ベッドの上にひとり。わたし以外誰も居ない。
確か昨日は月に一度の強制参加の飲み会とかで、銀翼のみんなと酒場に行ったんだっけ。
ここに来てもうじき一ヶ月。
ギルドの人たちとも最近はよく話すようになった。
だからって、……うぅ。頭痛いかも。
飲み過ぎちゃったかな。
「………………」
それで、あれ……?
ここは、どこ……?
昨晩の記憶が、ない……。
辺りを見渡すと少し散らかっていて、……なんだか無粋な部屋。
……それにこのベッド、埃臭いかも。
なんていうか生活感に溢れてる……。
そう思った瞬間、心臓がドクンッと大きく脈打った。……とてつもなく、嫌な予感がした。
だってここ、男の人の部屋みたい。
──そんな、嫌な予感は的中した。
バタンとドアが開くとウィングさんが入って来た。それはもう当たり前のように。
この部屋が誰の部屋なのかを悟るには十分過ぎた。
「おお、起きたのか。ちょうど珈琲が切れててな。取りに行ったところだ。どうだ。付き合ってくれるかい?」
普段とは違うラフな格好。
それは、今までに見たことのない“オフモード”のウィングさんだった。
なに、この状況……?
え。これって……。
一気に不安が押し寄せてくる。とても珈琲だなんて呑気なことは言ってはいられない。
そんな心境が顔に出てしまっていたのか、ウィングさんの笑い声が響いた。
「はははっ! そんなに焦らなくても大丈夫。一切手は出してないよ。安心しなさい」
その言葉を聞いて心底ホッとした。
それと同時に失礼な態度を取っちゃったなとも思った。
ウィングさんに限ってそんなこと、あるはずない。戦場を共にしたからわかる。わかってたはずなのに。……冗談は過ぎるけど、優しい人。

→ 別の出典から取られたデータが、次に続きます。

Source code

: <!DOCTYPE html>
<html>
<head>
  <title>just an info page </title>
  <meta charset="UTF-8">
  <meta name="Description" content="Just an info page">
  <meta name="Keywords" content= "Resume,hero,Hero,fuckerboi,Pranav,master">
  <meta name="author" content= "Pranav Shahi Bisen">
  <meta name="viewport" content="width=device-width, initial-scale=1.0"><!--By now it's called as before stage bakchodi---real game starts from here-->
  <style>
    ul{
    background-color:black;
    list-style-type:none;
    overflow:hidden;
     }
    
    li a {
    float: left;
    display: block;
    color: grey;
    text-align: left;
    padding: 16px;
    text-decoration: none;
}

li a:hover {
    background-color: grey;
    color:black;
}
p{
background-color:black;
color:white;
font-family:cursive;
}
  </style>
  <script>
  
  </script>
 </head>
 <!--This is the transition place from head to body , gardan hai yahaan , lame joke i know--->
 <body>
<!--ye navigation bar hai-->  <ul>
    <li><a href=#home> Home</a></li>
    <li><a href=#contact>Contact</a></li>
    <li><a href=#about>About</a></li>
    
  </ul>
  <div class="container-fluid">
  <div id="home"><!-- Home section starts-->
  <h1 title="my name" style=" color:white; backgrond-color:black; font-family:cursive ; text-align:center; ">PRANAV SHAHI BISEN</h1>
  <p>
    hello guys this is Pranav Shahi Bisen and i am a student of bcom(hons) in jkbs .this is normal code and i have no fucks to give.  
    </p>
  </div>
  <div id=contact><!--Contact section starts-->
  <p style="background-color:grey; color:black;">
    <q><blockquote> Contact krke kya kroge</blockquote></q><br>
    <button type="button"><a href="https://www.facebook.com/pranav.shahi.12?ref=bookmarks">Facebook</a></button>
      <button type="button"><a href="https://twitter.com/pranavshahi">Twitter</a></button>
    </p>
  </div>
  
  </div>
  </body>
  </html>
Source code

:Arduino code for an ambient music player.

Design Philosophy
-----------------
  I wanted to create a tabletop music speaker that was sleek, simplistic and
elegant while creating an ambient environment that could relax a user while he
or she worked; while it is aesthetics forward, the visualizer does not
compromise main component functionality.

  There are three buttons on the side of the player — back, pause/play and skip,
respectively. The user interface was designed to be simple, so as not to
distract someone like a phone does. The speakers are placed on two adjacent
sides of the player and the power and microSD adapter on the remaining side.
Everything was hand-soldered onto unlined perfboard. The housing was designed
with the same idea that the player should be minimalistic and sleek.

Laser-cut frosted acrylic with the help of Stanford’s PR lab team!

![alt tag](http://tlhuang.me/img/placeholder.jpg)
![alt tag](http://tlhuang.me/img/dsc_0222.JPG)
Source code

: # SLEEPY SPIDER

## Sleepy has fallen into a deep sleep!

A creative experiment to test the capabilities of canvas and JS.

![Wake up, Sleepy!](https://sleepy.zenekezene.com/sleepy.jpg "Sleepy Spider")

「なんだかすみません……。ウィングさんがそんな人じゃないってわかってるのに……」
「それはどうかな。昨晩、君に何かしているかもしれないよ? 言わなきゃバレないのだから」
「絶対にありえません。笑えない冗談はやめてください」
「あー、もう! すぐそうやってツンケンするー!」
「当たり前じゃないですか!」
この人は本当に冗談の絶えない人だなぁ。……なんて、思っていたけど、
冗談を言う顔から一変、真剣な眼差しに変わった。
「でも、なんというか。お酒は気の許した相手とだけ飲みなさい。危なかっしくて見てられない」
「……はい」
なんだか無性に恥ずかしくなって返事をするので精一杯だった。
◇◇
男の人の部屋で朝を迎え、珈琲を飲む。
なにもなかったとは言え、なかったから良いってわけじゃない。
わたし、なにやってるんだろう。こんなこと、レオンには絶対言えないなぁ。墓場まで持ってこ。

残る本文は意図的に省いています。